Security Operations Centre (SOC) Expectation Vs Reality
Security Operations Centre (SOC) is becoming a hot topic in the market and everyone expects to fight in the cyber warfare.
Almost every day, we hear or read about a cyber-attack or breach in an organization’s security that causes a huge loss of data and money. Business owners are getting smarter, and they are starting to take strict actions towards cyber attackers. Today, organizations are starting to expand their vulnerability detection capabilities by investing in a Security Operations Center (SOC) that detects flaws in their IT infrastructure, which may lead to cyber attacks. Improving the organization’s IT security posture should be an owner’s main concern.
A Security Operations Center (SOC) is a facility that has an IT security team whose main job is to monitor and constantly analyze organizations' security posture on a daily basis.

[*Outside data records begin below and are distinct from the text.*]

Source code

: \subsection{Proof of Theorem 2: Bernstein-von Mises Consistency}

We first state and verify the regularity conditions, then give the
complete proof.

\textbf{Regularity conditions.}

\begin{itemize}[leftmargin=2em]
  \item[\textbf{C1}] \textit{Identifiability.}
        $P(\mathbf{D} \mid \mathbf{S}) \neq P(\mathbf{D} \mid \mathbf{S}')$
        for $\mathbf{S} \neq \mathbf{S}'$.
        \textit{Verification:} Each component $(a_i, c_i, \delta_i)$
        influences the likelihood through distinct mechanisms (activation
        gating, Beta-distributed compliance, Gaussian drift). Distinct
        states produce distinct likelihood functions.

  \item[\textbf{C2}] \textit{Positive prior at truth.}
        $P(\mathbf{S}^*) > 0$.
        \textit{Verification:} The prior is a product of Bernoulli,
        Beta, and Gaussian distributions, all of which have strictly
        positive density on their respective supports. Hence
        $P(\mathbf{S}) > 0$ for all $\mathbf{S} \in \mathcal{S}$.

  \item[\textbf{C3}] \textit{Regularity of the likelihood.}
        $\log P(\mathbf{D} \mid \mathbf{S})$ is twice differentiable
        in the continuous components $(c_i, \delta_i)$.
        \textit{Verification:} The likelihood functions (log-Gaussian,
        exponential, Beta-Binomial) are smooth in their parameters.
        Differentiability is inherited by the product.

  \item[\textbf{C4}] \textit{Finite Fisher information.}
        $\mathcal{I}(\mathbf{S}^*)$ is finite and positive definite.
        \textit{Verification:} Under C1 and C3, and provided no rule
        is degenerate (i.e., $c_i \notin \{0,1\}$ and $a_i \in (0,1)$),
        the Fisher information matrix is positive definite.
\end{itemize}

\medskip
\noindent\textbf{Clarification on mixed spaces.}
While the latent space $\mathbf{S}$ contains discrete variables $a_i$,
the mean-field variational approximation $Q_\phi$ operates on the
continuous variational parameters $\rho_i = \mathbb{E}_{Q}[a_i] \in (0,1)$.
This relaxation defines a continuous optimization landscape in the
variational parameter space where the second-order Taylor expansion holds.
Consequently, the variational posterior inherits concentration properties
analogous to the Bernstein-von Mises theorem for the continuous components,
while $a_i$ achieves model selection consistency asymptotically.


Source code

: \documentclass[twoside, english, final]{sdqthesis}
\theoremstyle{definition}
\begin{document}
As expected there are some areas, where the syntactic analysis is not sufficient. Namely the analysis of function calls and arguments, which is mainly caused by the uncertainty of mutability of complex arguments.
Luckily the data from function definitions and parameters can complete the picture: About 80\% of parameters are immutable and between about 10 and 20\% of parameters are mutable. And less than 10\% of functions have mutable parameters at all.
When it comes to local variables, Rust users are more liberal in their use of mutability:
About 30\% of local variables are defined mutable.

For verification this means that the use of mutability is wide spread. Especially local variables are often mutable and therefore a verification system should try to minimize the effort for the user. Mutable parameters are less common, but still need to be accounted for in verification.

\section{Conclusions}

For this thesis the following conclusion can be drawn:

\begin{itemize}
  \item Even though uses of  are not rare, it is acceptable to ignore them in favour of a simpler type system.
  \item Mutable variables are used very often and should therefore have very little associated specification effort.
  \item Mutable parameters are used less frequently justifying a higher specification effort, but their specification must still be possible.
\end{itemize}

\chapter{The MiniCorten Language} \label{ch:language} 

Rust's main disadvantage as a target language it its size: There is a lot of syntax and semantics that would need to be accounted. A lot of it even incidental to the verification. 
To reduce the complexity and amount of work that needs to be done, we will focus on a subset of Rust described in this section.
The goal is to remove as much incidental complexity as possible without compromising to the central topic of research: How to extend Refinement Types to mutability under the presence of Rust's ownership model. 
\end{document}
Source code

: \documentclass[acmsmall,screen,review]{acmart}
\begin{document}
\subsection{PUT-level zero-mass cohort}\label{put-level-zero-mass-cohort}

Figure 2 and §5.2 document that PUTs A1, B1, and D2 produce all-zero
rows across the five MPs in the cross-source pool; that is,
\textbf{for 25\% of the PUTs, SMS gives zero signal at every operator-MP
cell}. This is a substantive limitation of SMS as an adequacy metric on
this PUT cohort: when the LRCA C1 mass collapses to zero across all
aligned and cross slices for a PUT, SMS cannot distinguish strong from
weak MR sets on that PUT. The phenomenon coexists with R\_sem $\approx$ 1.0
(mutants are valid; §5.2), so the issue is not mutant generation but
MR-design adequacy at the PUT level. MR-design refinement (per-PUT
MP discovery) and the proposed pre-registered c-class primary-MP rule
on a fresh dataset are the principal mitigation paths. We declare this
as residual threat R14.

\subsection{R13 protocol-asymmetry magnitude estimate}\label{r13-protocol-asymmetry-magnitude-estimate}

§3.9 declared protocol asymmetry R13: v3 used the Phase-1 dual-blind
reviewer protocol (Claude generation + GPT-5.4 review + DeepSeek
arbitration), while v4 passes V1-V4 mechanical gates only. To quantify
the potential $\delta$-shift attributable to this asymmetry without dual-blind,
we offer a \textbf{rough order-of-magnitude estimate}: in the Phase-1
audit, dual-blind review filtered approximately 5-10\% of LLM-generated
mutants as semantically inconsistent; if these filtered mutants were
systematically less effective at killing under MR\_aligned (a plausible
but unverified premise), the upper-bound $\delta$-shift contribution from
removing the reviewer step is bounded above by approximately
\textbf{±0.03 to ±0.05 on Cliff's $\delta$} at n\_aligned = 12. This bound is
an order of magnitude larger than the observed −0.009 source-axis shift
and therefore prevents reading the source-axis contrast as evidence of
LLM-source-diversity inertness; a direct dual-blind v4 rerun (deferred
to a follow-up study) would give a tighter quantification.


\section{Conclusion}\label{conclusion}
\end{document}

The security team analyzes the IT systems and detects flaws or threats through a strong set of processes and technology solutions. They are also responsible for identifying and resolving threats of an organization’s information assets. The SOC team works closely with incident response teams in an organization to quickly take actions upon discovery. The SOC team also consists of security analysts and experts who oversee security operations.
You would imagine a scenario in this case a futuristic room filled with lot of monitors and around 2:00 AM one analysts shout outs, "Chief I see an alert on IPS, I think we have been hit by a Trojan on payment services web cluster" Then the head who would preferably in your mind sitting in the middle of the room with a turning big chair shouts out, "Server and IoC Teams, Eyes up, what do you see?" Then the team yells we see a match on IoC with a Bad IP Hit. and the chief says "Ok Boys, get ready, all defense systems online, situation level 4" and the room light turns to red.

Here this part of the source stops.